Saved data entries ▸
• • •
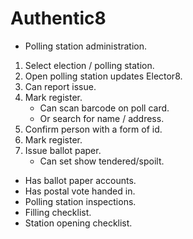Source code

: # Authentic8

* Polling station administration.

1. Select election / polling station.
1. Open polling station updates Elector8.
1. Can report issue.
1. Mark register.
    * Can scan barcode on poll card.
    * Or search for name / address.
1. Confirm person with a form of id.
1. Mark register.
1. Issue ballot paper.
    * Can set show tendered/spoilt.

* Has ballot paper accounts.
* Has postal vote handed in.
* Polling station inspections.
* Filling checklist.
* Station opening checklist.
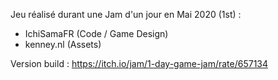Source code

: Jeu réalisé durant une Jam d'un jour en Mai 2020 (1st) :

- IchiSamaFR (Code / Game Design)
- kenney.nl (Assets)

Version build : https://itch.io/jam/1-day-game-jam/rate/657134
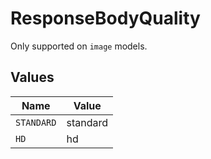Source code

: # ResponseBodyQuality

Only supported on `image` models.


## Values

| Name       | Value      |
| ---------- | ---------- |
| `STANDARD` | standard   |
| `HD`       | hd         |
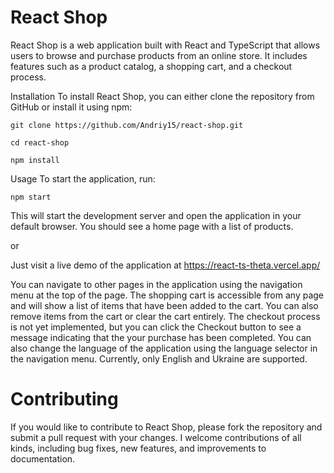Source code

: # React Shop
React Shop is a web application built with React and TypeScript that allows users to browse and purchase products from an online store. It includes features such as a product catalog, a shopping cart, and a checkout process.

Installation
To install React Shop, you can either clone the repository from GitHub or install it using npm:


`git clone https://github.com/Andriy15/react-shop.git`

`cd react-shop`

`npm install`


Usage
To start the application, run:

`npm start`

This will start the development server and open the application in your default browser. You should see a home page with a list of products.

or 

Just visit a live demo of the application at https://react-ts-theta.vercel.app/

You can navigate to other pages in the application using the navigation menu at the top of the page. The shopping cart is accessible from any page and will show a list of items that have been added to the cart. You can also remove items from the cart or clear the cart entirely. The checkout process is not yet implemented, but you can click the Checkout button to see a message indicating that the your purchase has been completed. You can also change the language of the application using the language selector in the navigation menu. Currently, only English and Ukraine are supported.

# Contributing
If you would like to contribute to React Shop, please fork the repository and submit a pull request with your changes. I welcome contributions of all kinds, including bug fixes, new features, and improvements to documentation.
• • •
GOAL OF THE EXERCISE ▸ Every line above holding the string "products" should be listed.

ANSWER BELOW ▸
React Shop is a web application built with React and TypeScript that allows users to browse and purchase products from an online store. It includes features such as a product catalog, a shopping cart, and a checkout process.
This will start the development server and open the application in your default browser. You should see a home page with a list of products.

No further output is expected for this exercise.